Being the deputy chief in London, one of his tasks was to follow British foreign policy closely.
“Because of the Danish foreign policy being so closely connected to the British, the Danish Government wanted to know the position of the British in international matters e.g. the wars in Afghanistan and Iraq, regional conflicts in the Middle East, the India-Pakistani conflict, NATO matters and much more. I did a lot of detailed reporting,” he says.
According to Klavs A. Holm the situation following September 11 caused a heavy workload and meant that he never got to have a daily routine in spite of spending four years in London.
His entire career Klavs A. Holm has been working in the Foreign Ministry. Just like he planned. In 1980 Klavs A. Holm graduated Cand. Scient. Pol (an education made for employment in the Foreign Ministry, he says) from Århus Universitet.

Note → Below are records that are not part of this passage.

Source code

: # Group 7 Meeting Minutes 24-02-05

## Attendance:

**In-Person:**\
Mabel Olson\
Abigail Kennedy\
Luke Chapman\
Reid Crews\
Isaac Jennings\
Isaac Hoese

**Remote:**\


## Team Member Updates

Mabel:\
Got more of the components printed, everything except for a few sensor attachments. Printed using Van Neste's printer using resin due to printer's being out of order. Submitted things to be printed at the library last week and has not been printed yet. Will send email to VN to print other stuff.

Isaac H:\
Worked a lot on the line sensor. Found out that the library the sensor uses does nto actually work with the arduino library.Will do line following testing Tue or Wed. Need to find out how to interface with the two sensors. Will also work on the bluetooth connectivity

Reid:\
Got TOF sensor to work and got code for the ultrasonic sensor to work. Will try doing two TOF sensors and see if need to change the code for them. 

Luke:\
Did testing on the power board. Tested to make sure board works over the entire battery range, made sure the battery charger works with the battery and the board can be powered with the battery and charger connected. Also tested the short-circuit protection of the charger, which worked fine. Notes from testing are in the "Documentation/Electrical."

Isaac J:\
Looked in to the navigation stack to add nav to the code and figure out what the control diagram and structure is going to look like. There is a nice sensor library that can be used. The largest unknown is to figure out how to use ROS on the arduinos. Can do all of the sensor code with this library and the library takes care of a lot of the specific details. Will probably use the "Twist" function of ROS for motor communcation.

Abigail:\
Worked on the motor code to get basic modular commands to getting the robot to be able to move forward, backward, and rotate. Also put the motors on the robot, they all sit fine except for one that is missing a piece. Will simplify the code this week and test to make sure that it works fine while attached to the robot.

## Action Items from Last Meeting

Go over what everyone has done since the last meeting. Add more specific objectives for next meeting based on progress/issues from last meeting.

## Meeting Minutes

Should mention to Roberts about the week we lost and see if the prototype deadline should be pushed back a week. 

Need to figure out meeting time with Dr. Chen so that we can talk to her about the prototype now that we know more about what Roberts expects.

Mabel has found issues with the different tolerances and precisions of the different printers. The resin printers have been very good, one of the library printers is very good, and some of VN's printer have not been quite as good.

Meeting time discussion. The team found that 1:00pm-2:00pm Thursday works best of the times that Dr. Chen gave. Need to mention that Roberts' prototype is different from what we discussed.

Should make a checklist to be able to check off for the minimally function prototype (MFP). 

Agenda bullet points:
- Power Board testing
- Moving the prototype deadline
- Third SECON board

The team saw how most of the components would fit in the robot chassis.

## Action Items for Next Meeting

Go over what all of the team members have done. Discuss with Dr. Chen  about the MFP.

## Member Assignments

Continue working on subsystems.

“I have always been interested in doing something for my country and interested in foreign countries generally speaking. Working in the Foreign Ministry I can combine these things. Denmark has no raw materials and in order to survive Denmark needs to do well abroad. As the world gets more and globalized, my interest just gets even bigger”, he says.
Having just graduated, he got his first job in the Foreign Ministry, handling a lot of EU related issues, especially regarding the EU aid to developing countries. In 1986 he started working as embassy secretary at the Danish Embassy in Paris. His main task was to report back to the Foreign Ministry in Copenhagen, how the French were doing implementing the internal market of EU. In 1989 he got a job at the Foreign Ministry in Copenhagen. Handling a lot of financial issues, but also writing speeches and articles for the Foreign Minister’s campaign up to the Danish referendums on the Treaty of Maastricht in 1992 and 1993.
Just after the second referendum Klavs A. Holm started in a position as coordinator for the Danish EU representation in Brussels. He worked there for three years and had many tasks helping to arrange EU summits and other meetings. Before going to London, he went back to Denmark. Klavs A. Holm was appointed head of department of trade politics in the Foreign Ministry in 1996, the year after the World Trade Organization was established. A WTO meeting brought him to Singapore for the first time.
Klavs A. Holm has moved to Singapore together with his Tove, but none of the couples three children are in Singapore.
“When we moved to London, all three of them came with us. But then one moved back, then another one and just before we moved from London, the last one went back to Denmark. We started with three and ended up with none,” Klavs A. Holm laughs.
Their son Mikkel, 24, is studying medicine, daughters Tanne, 20, is at Law school and Signe, 16, is at the famous Danish boarding school Herlufsholm.
“Now we will have to get used to just being just the two of us, but we are doing just fine,” he says.
In his spare time he likes to do sports. Swimming, tennis, badminton and squash. But it cannot all be fun.
“Doing business in Singapore you have to play golf, so I have to keep my game going. It is a dirty job, but someone has got to do it” he says tongue in cheek.